По дороге в сторону города ехали на всех видах транспорта немецкие солдаты. На немецких повозках умещались от силы 5-6 человек. Видел я даже группу на велосипедах. Все они былт хорошо экипированы. Кроме тяжелых винтовок каждый имел круглую коробку противогаза. Каждый имел ранец. Верх ранца состоял из кожи, видимо, коровы. После я держал такой ранец в руках. Он был даже пустой довольно тяжелый. Был сшит из толстой материи и внутри имел много разных отделений.
В городище немцы долго не задерживались. Иные останавливались только заправиться у колодца водой и поесть. Некоторые останавливались только на ночлег. Пока наши не беспокоили, они ночевали не знаю где. А как только после нескольких дней затишья стали по ночам бомбить кукурузники, то на ночь они выгоняли нас из убежища и ночевали там.

Два дня без стрельбы и разрывов мин и снарядов было достаточно, чтобы мы поверили в свою безопасность. Мы осмелели и пошли с дедом по садам искать съестного. Мама и бабушка тоже пошли на промыслы. Они ходили по дворам в поисках чего-либо съестного.
Я с нетерпением устремился в наш маленький сад. Я знал, что там стояли наши воинские части. Сад находился в выгодном положении: с двух сторон ограничивался обрывами, с третьей - речушкой, и только одна сторона не была защищена, но она смотрела в сторону Корочины. Поэтому это было идеальное место, где можно спрятаться, но не обороняться.
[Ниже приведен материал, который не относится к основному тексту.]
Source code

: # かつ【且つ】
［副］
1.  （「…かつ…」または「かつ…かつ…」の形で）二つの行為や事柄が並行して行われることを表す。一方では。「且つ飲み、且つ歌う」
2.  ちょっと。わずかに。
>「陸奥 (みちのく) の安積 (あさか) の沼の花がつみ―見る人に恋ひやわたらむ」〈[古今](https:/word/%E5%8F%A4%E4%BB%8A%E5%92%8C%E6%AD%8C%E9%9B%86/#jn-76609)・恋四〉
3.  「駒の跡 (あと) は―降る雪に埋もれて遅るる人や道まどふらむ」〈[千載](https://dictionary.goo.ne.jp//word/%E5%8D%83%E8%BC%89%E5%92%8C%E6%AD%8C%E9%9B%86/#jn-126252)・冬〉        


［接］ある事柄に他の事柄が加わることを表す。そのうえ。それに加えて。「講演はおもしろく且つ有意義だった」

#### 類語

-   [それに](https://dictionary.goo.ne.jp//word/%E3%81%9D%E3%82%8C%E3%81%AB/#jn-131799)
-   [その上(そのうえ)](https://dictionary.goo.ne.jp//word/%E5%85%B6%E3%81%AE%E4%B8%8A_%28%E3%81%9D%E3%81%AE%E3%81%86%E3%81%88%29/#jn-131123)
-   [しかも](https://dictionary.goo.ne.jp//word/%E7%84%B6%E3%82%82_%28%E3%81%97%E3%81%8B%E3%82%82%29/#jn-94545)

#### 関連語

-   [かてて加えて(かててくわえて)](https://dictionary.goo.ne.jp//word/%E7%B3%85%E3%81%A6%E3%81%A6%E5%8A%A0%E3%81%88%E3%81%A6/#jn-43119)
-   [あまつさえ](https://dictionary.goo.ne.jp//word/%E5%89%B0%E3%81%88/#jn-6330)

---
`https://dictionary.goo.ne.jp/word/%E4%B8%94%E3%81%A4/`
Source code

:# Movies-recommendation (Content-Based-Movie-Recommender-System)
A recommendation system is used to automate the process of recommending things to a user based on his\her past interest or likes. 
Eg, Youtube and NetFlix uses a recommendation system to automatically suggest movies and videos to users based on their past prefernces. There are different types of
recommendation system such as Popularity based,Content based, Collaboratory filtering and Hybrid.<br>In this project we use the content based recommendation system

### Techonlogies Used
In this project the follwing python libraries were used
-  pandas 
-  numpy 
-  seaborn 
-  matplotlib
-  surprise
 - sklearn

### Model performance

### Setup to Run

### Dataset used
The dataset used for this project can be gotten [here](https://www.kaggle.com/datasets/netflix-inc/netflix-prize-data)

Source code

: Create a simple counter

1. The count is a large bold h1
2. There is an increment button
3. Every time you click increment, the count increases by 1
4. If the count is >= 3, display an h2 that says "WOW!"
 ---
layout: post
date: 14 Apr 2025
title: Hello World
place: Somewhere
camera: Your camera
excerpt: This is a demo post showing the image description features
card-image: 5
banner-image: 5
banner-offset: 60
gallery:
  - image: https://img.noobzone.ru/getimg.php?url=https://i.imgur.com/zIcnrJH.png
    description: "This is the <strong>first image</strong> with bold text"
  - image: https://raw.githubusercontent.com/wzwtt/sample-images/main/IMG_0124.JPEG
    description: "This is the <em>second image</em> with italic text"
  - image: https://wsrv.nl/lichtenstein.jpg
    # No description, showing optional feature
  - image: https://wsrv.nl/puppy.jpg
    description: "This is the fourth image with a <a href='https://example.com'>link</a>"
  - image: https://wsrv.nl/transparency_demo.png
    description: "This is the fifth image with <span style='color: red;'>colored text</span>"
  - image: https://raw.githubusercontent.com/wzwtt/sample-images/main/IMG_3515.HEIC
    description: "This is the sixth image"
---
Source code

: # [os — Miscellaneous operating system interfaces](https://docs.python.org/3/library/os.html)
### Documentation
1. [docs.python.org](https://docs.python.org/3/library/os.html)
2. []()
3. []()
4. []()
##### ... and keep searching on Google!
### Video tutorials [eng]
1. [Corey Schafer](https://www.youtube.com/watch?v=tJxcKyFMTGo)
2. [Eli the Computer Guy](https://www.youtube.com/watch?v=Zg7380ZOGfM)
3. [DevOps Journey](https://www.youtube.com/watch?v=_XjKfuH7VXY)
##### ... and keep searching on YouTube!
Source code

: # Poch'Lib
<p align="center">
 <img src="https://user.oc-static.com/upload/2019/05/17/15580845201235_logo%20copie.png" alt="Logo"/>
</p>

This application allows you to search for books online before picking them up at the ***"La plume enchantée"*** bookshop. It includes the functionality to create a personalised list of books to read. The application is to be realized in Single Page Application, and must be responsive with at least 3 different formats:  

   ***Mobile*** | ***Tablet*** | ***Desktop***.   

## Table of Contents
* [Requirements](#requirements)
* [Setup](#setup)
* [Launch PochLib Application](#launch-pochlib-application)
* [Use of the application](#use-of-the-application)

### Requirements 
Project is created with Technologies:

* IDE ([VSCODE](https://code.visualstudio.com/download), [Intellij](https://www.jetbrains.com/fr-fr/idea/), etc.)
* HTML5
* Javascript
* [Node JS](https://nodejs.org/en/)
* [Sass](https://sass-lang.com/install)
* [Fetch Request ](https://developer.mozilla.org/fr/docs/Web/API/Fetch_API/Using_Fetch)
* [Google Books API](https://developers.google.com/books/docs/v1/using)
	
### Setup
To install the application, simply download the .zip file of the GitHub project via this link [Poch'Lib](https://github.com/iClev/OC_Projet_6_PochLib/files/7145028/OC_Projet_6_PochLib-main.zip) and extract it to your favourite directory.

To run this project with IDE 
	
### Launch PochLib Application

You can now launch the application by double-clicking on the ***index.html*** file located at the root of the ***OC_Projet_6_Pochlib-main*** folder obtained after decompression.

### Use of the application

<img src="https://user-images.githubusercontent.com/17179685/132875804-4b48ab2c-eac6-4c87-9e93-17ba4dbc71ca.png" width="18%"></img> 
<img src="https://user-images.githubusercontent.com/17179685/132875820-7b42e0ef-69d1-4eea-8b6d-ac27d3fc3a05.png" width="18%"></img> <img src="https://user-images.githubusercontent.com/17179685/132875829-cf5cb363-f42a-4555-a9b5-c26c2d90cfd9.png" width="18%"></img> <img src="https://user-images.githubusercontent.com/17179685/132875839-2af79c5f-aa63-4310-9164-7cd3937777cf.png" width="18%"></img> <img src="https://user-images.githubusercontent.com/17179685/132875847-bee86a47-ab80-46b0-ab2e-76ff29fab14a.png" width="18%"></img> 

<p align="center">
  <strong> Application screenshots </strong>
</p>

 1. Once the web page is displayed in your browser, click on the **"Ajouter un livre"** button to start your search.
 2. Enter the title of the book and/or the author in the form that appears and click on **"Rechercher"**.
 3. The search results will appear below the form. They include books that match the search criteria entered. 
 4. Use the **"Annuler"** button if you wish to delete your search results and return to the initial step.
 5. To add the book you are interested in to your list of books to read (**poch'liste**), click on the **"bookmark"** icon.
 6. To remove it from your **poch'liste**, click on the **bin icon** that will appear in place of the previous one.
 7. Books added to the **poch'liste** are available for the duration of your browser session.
В саду было тихо и пусто. В мелких отрытых окопах брошенные винтовки и кучи патронов, тряпки, бумажки и железные банки. Кругом немецкие листовки с пропусками - приглашения в плен. Две винтовки с воткнутыми в землю штыками. Видимо, немецкая пропаганда возымела свое действие и кто-то клюнул на нее. Лежал открытый ящик с гранатами РГД, но не было капсюлей или, как мы их называли, запалов. Вся трава и все посадки были затоптаны до такой степени, что трудно было определить, где и что было посажено. Даже незаметно, где были грядки. Фрукты и овощи, видимо, давно были съедены солдатами, только кое-где на верхушках сохранились высохшие или объеденные птицами мумифицированные плоды. Я полазил по деревьям, набрал в карманы уцелевших плодов, да в терновнике набрал кислых ягод дикого терна. После этого мы с дедом не сговариваясь начали собирать брошенные винтовки, патроны и гранаты и стаскивать их в небольшую пещерку, оставшуюся еще с Гражданской, где мы, пацаны, хоронились, играя в войну поздней осенью.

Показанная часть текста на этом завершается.